1. Botting KJ, Skeffington KL, Niu Y, Allison BJ, Brain KL, Itani N, Beck C, Logan A, Murray AJ, Murphy MP, Giussani DA. Translatable mitochondria-targeted protection against programmed cardiovascular dysfunction. Sci Adv. 2020;6(34):eabb1929;

2. Allison BJ, Brain KL, Niu Y, Kane AD, Herrera EA, Thakor AS, Botting KJ, Cross CM, Itani N, Shaw CJ, Skeffington KL, Beck C, Giussani DA. Altered Cardiovascular Defense to Hypotensive Stress in the Chronically Hypoxic Fetus. Hypertension. 2020;76(4):1195-1207.

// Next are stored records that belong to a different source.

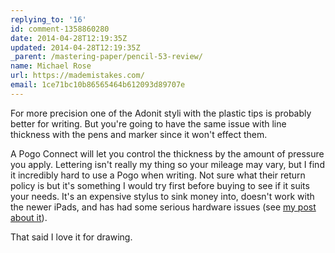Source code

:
```yaml
---
replying_to: '16'
id: comment-1358860280
date: 2014-04-28T12:19:35Z
updated: 2014-04-28T12:19:35Z
_parent: /mastering-paper/pencil-53-review/
name: Michael Rose
url: https://mademistakes.com/
email: 1ce71bc10b86565464b612093d89707e
---
```


For more precision one of the Adonit styli with the plastic tips is probably
better for writing. But you're going to have the same issue with line thickness
with the pens and marker since it won't effect them.

A Pogo Connect will let
you control the thickness by the amount of pressure you apply. Lettering isn't really
my thing so your mileage may vary, but I find it incredibly hard to use a Pogo when
writing. Not sure what their return policy is but it's something I would try first
before buying to see if it suits your needs. It's an expensive stylus to sink money
into, doesn't work with the newer iPads, and has had some serious hardware issues
(see [my post about it](https://mademistakes.com/mastering-paper/pogo-connect-smart-pen/)).

That said I love it for drawing.
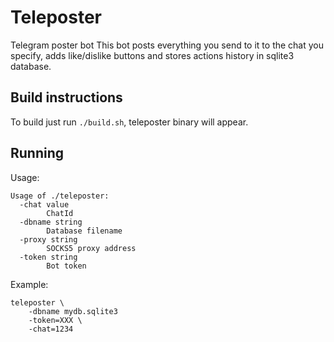 # Teleposter
Telegram poster bot
This bot posts everything you send to it to the chat you specify, adds like/dislike buttons and stores actions history in sqlite3 database.

## Build instructions
To build just run `./build.sh`, teleposter binary will appear.

## Running
Usage:
```
Usage of ./teleposter:
  -chat value
    	ChatId
  -dbname string
    	Database filename
  -proxy string
    	SOCKS5 proxy address
  -token string
    	Bot token
```
Example:
```
teleposter \
    -dbname mydb.sqlite3
    -token=XXX \
    -chat=1234
```
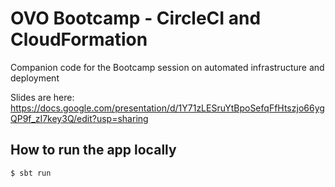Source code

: # OVO Bootcamp - CircleCI and CloudFormation

Companion code for the Bootcamp session on automated infrastructure and deployment

Slides are here: https://docs.google.com/presentation/d/1Y71zLESruYtBpoSefqFfHtszjo66ygQP9f_zI7key3Q/edit?usp=sharing

## How to run the app locally

```
$ sbt run
```

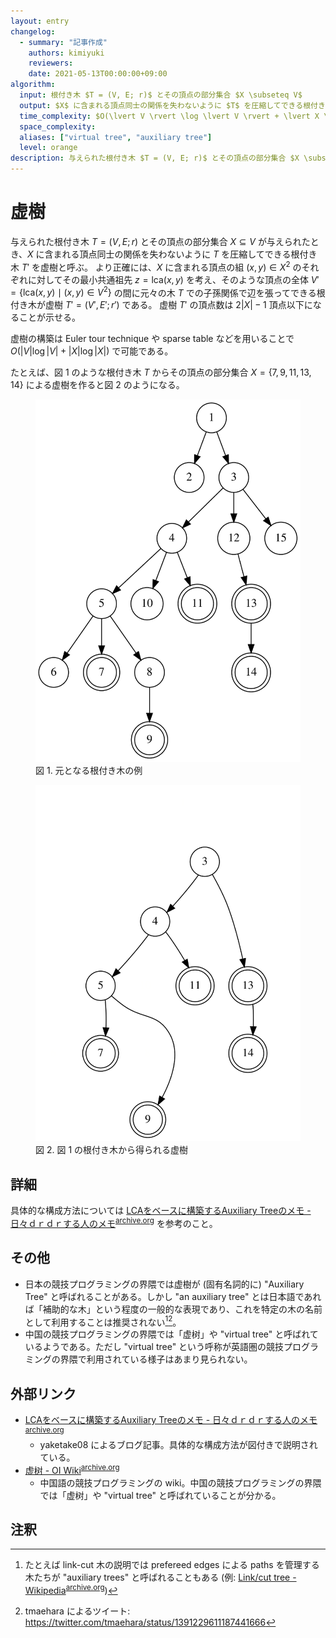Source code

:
 ```yaml
---
layout: entry
changelog:
  - summary: "記事作成"
    authors: kimiyuki
    reviewers:
    date: 2021-05-13T00:00:00+09:00
algorithm:
  input: 根付き木 $T = (V, E; r)$ とその頂点の部分集合 $X \subseteq V$
  output: $X$ に含まれる頂点同士の関係を失わないように $T$ を圧縮してできる根付き木 $T'$
  time_complexity: $O(\lvert V \rvert \log \lvert V \rvert + \lvert X \rvert \log \lvert X \rvert)$ で構築できる
  space_complexity:
  aliases: ["virtual tree", "auxiliary tree"]
  level: orange
description: 与えられた根付き木 $T = (V, E; r)$ とその頂点の部分集合 $X \subseteq V$ が与えられたとき、$X$ に含まれる頂点同士の関係を失わないように $T$ を圧縮してできる根付き木 $T'$ を虚樹と呼ぶ。日本の競技プログラミングの界隈では "auxiliary tree" と呼ばれることもあるが、この呼び方は推奨されない。
---
```


# 虚樹

与えられた根付き木 $T = (V, E; r)$ とその頂点の部分集合 $X \subseteq V$ が与えられたとき、$X$ に含まれる頂点同士の関係を失わないように $T$ を圧縮してできる根付き木 $T'$ を虚樹と呼ぶ。
より正確には、$X$ に含まれる頂点の組 $(x, y) \in X^2$ のそれぞれに対してその最小共通祖先 $z = \mathrm{lca}(x, y)$ を考え、そのような頂点の全体 $V' = \lbrace \mathrm{lca}(x, y) \mid (x, y) \in V^2 \rbrace$ の間に元々の木 $T$ での子孫関係で辺を張ってできる根付き木が虚樹 $T' = (V', E'; r')$ である。
虚樹 $T'$ の頂点数は $2 \lvert X \rvert - 1$ 頂点以下になることが示せる。

虚樹の構築は Euler tour technique や sparse table などを用いることで
$O(\lvert V \rvert \log \lvert V \rvert + \lvert X \rvert \log \lvert X \rvert)$ で可能である。

たとえば、図 1 のような根付き木 $T$ からその頂点の部分集合 $X = \lbrace 7, 9, 11, 13, 14 \rbrace$ による虚樹を作ると図 2 のようになる。

<figure>
  <img src="assets/img/virtual-tree-example-in.svg">
  <figcaption>図 1. 元となる根付き木の例</figcaption>
</figure>
<figure>
  <img src="assets/img/virtual-tree-example-out.svg">
  <figcaption>図 2. 図 1 の根付き木から得られる虚樹</figcaption>
</figure>


## 詳細

具体的な構成方法については [LCAをベースに構築するAuxiliary Treeのメモ - 日々ｄｒｄｒする人のメモ](https://smijake3.hatenablog.com/entry/2019/09/15/200200)<sup>[archive.org](https://web.archive.org/web/20210512172958/https://smijake3.hatenablog.com/entry/2019/09/15/200200)</sup> を参考のこと。


## その他

-   日本の競技プログラミングの界隈では虚樹が (固有名詞的に) "Auxiliary Tree" と呼ばれることがある。しかし "an auxiliary tree" とは日本語であれば「補助的な木」という程度の一般的な表現であり、これを特定の木の名前として利用することは推奨されない[^link-cut-auxiliary][^tmaehara-auxiliary]。
-   中国の競技プログラミングの界隈では「虚树」や "virtual tree" と呼ばれているようである。ただし "virtual tree" という呼称が英語圏の競技プログラミングの界隈で利用されている様子はあまり見られない。


## 外部リンク

-   [LCAをベースに構築するAuxiliary Treeのメモ - 日々ｄｒｄｒする人のメモ](https://smijake3.hatenablog.com/entry/2019/09/15/200200)<sup>[archive.org](https://web.archive.org/web/20210512172958/https://smijake3.hatenablog.com/entry/2019/09/15/200200)</sup>
    -   <a class="handle">yaketake08</a> によるブログ記事。具体的な構成方法が図付きで説明されている。
-   [虚树 - OI Wiki](https://oi-wiki.org/graph/virtual-tree/)<sup>[archive.org](https://web.archive.org/web/20210512172944/https://oi-wiki.org/graph/virtual-tree/)</sup>
    -   中国語の競技プログラミングの wiki。中国の競技プログラミングの界隈では「虚树」や "virtual tree" と呼ばれていることが分かる。


## 注釈

[^tmaehara-auxiliary]: <a class="handle">tmaehara</a> によるツイート: <https://twitter.com/tmaehara/status/1391229611187441666>
[^link-cut-auxiliary]: たとえば link-cut 木の説明では prefereed edges による paths を管理する木たちが "auxiliary trees" と呼ばれることもある (例: [Link/cut tree - Wikipedia](https://en.wikipedia.org/wiki/Link/cut_tree)<sup>[archive.org](https://web.archive.org/web/20210527151259/https://en.wikipedia.org/wiki/Link/cut_tree)</sup>)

3. Brain KL, Allison BJ, Niu Y, Cross CM, Itani N, Kane AD, Herrera EA, Skeffington KL, Botting KJ, Giussani DA. Intervention against hypertension in the next generationprogrammed by developmental hypoxia. PLoS Biol. 2019;17(1):e2006552.

 

Examples of Giussani-Ozanne collaborations using molecular expertise:

4. Spiroski AM, Niu Y, Nicholas LM, Austin-Williams S, Camm EJ, Sutherland MR, Ashmore TJ, Skeffington KL, Logan A, Ozanne SE, Murphy MP, Giussani DA. Mitochondria antioxidant protection against cardiovascular dysfunction programmed by early-onset gestational hypoxia. FASEB J. 2021;35(5):e21446.

5. Teulings NEWD, Garrud TAC, Niu Y, Skeffington KL, Beck C, Itani N, Conlon FG, Botting KJ, Nicholas LM, Ashmore TJ, Blackmore HL, Tong W, Camm EJ, Derks JB, Logan A, Murphy MP, Ozanne SE, Giussani DA. Isolating adverse effects of glucocorticoids on the embryonic cardiovascular system. FASEB J. 2020;34(7):9664-9677.

Candidate background (please note any required background or selection criteria)

The PhD candidate will have good knowledge of cardiovascular physiology, pregnancy and developmental origins of health and disease.